22 June 2020

"No excuse not to consult" on RTW plans: lawyer

This article has been reproduced with permission from Jo Knox - HR Daily on 22 June 2020.

The shift to remote work occurred quickly and largely without consultation, but employers must ensure their return to workplaces factors in this important obligation, a lawyer warns.

The consultation obligation is a strict one under work health and safety laws, Bartier Perry workplace law and culture practice head James Mattson tells HR Daily.

"Even if that didn't exist, I think given the mental health issues and the anxiety, consultation is a very important thing to occur."

And he distinguishes between communication and consultation, noting that employers need to follow through with a process of listening to employees and potentially tailoring their approaches, not just telling them what is going to happen.

To be considered true consultation, the process should occur over a period of at least one month before employees are expected to return to the workplace, Mattson suggests.

This timeframe offers employers an opportunity to address employees' concerns and anxieties by "bringing people along on that journey".

In practical terms, "employers first of all should be using their existing work health and safety mechanisms – whether it's a committee, whether it's through representatives – engaging through that process as normal".

The planning shouldn't be limited to the management team, and employers also need to be supporting managers and team leaders who will be having conversations with employees and gathering information, says Mattson.

"This is about giving people not just a voice through a survey, but a real voice through your consultative mechanisms and getting that information about someone's anxiety and being able to address it."

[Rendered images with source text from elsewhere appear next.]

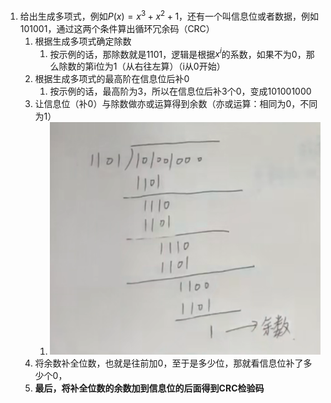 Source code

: 1. 给出生成多项式，例如$P(x)=x^{3}+x^{2}+1$，还有一个叫信息位或者数据，例如101001，通过这两个条件算出循环冗余码（CRC）
   1. 根据生成多项式确定除数
      1. 按示例的话，那除数就是1101，逻辑是根据$x^{i}$的系数，如果不为0，那么除数的第i位为1（从右往左算）（i从0开始）
   2. 根据生成多项式的最高阶在信息位后补0
      1. 按示例的话，最高阶为3，所以在信息位后补3个0，变成101001000
   3. 让信息位（补0）与除数做亦或运算得到余数（亦或运算：相同为0，不同为1）
      1. ![1676733362334](image/1-CRC校验码/1676733362334.png)
   4. 将余数补全位数，也就是往前加0，至于是多少位，那就看信息位补了多少个0，
   5. **最后，将补全位数的余数加到信息位的后面得到CRC检验码**
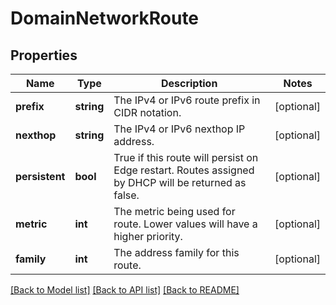 # DomainNetworkRoute

## Properties
Name | Type | Description | Notes
------------ | ------------- | ------------- | -------------
**prefix** | **string** | The IPv4 or IPv6 route prefix in CIDR notation. | [optional] 
**nexthop** | **string** | The IPv4 or IPv6 nexthop IP address. | [optional] 
**persistent** | **bool** | True if this route will persist on Edge restart.  Routes assigned by DHCP will be returned as false. | [optional] 
**metric** | **int** | The metric being used for route. Lower values will have a higher priority. | [optional] 
**family** | **int** | The address family for this route. | [optional] 

[[Back to Model list]](../README.md#documentation-for-models) [[Back to API list]](../README.md#documentation-for-api-endpoints) [[Back to README]](../README.md)


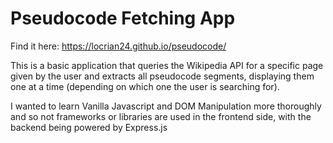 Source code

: # Pseudocode Fetching App

Find it here: <https://locrian24.github.io/pseudocode/>

This is a basic application that queries the Wikipedia API for a specific page given by the user and extracts all pseudocode segments, displaying them one at a time (depending on which one the user is searching for).

I wanted to learn Vanilla Javascript and DOM Manipulation more thoroughly and so not frameworks or libraries are used in the frontend side, with the backend being powered by Express.js

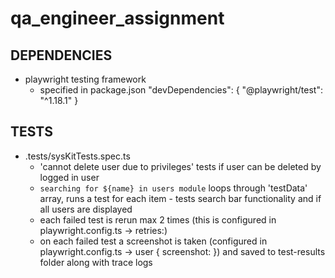 # qa_engineer_assignment

## DEPENDENCIES
- playwright testing framework
  - specified in package.json
  "devDependencies": {
    "@playwright/test": "^1.18.1"
  }

## TESTS
- .tests/sysKitTests.spec.ts
  - 'cannot delete user due to privileges' tests if user can be deleted by logged in user
  - `searching for ${name} in users module` loops through 'testData' array, runs a test for each item - tests search bar functionality and if all users are displayed
  - each failed test is rerun max 2 times (this is configured in playwright.config.ts -> retries:)
  - on each failed test a screenshot is taken (configured in playwright.config.ts -> user { screenshot: }) and saved to test-results folder along with trace logs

Skipping consultation could cause an increase in stress and mental health claims, along with disputes in the Fair Work Commission; furthermore, employees can become disengaged and unproductive if they don't feel their concerns have been addressed.

"You may even see an increase in conflict in the workplace when people try to interact and someone is anxious about the level of that interaction, because there's not a shared level of comfort. Not getting people on the same page might increase the risk of conflict."

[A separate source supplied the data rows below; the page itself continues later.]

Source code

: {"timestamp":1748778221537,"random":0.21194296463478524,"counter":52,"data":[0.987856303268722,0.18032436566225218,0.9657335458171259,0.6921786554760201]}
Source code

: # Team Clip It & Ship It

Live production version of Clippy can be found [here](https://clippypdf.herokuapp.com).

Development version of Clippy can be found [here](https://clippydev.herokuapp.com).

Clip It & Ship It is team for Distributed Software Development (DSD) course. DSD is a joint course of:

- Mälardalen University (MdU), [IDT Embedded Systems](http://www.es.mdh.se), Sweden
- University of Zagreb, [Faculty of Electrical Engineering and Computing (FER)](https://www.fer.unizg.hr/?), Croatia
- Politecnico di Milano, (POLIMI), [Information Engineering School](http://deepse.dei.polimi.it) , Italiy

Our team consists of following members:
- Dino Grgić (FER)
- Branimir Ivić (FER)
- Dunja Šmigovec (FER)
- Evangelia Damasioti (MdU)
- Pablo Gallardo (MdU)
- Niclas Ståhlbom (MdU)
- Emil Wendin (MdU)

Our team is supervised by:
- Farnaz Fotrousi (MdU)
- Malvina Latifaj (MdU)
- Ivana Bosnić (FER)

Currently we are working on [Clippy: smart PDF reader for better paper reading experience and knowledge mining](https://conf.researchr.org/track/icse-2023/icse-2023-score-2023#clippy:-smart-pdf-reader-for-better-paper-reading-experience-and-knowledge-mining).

No rush to get people back

Consultation largely fell by the wayside during the switch to remote work because employers needed to make quick decisions in relation to safety, and some have ended up before the Fair Work Commission to defend their lack of dialogue, Mattson notes.

The return to the workplace, however, is not an urgent situation in which employers need to make tough decisions without consultation.

"I don't think we are in a position now where we need to rush to get people back. There is no excuse now not to consult."

The Federal Government has flagged a return to business as usual in July, but employers need to take the time to plan, says Mattson.

"There's time to do that because there's no magical return date. Everyone's trying to get back to normality and that's good, but how that looks will vary from business to business, team to team, perhaps even worker to worker."

To date, consultation has delivered innovative solutions that enable businesses to carry on while ensuring the safety of employees and managing their levels of anxiety, distress or disbelief, he adds.

"We do know that there are solutions. We do know that there are workarounds and you can achieve a good level of productivity through thinking outside the square. That's important in this transition. That's what I would encourage employers and managers to think about. Can we address the problem in a different way in this interim period, but still with the goal to get back to normality? Because there are lots of different ways to address things."